◆ Goal of the exercise: Lines from the one containing "В справочнике типов" through the last line of the data below are to be returned exactly; leave out the rest.

◆ Material supplied:
******************************
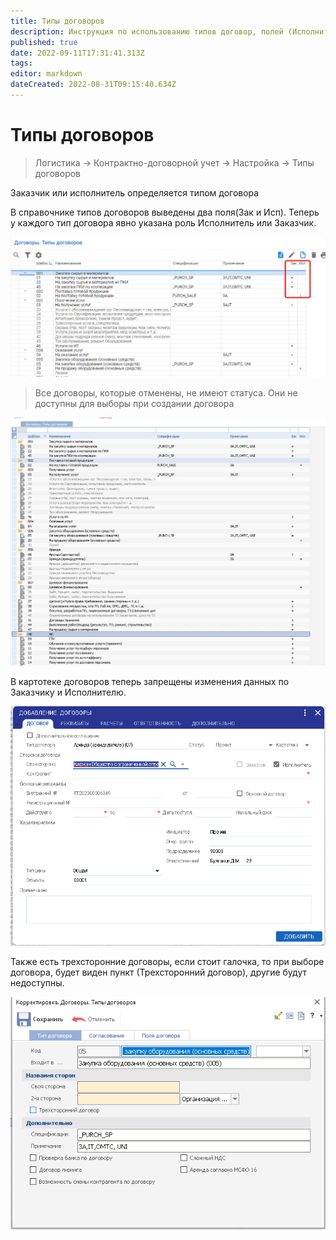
 ```yaml
---
title: Типы договоров
description: Инструкция по использованию типов договор, полей (Исполнитель - Заказчик)
published: true
date: 2022-09-11T17:31:41.313Z
tags: 
editor: markdown
dateCreated: 2022-08-31T09:15:40.634Z
---
```


# Типы договоров

>Логистика → Контрактно-договорной учет → Настройка → Типы договоров

Заказчик или исполнитель определяется типом договора

В справочнике типов договоров выведены два поля(Зак и Исп). Теперь у каждого тип договора явно указана роль Исполнитель или Заказчик.

![](<../../assets/image (696).png>)



>Все договоры, которые отменены, не имеют статуса. Они не доступны для выборы при создании договора

![](<../../assets/0 (122).png>)

В картотеке договоров теперь запрещены изменения данных по Заказчику и Исполнителю.

![](<../../assets/1 (70).png>)

Также есть трехсторонние договоры, если стоит галочка, то при выборе договора, будет виден пункт (Трехсторонний договор), другие будут недоступны.

![](<../../assets/2 (108).png>)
******************************
◆ Solution to this task:
В справочнике типов договоров выведены два поля(Зак и Исп). Теперь у каждого тип договора явно указана роль Исполнитель или Заказчик.

![](<../../assets/image (696).png>)



>Все договоры, которые отменены, не имеют статуса. Они не доступны для выборы при создании договора

![](<../../assets/0 (122).png>)

В картотеке договоров теперь запрещены изменения данных по Заказчику и Исполнителю.

![](<../../assets/1 (70).png>)

Также есть трехсторонние договоры, если стоит галочка, то при выборе договора, будет виден пункт (Трехсторонний договор), другие будут недоступны.

![](<../../assets/2 (108).png>)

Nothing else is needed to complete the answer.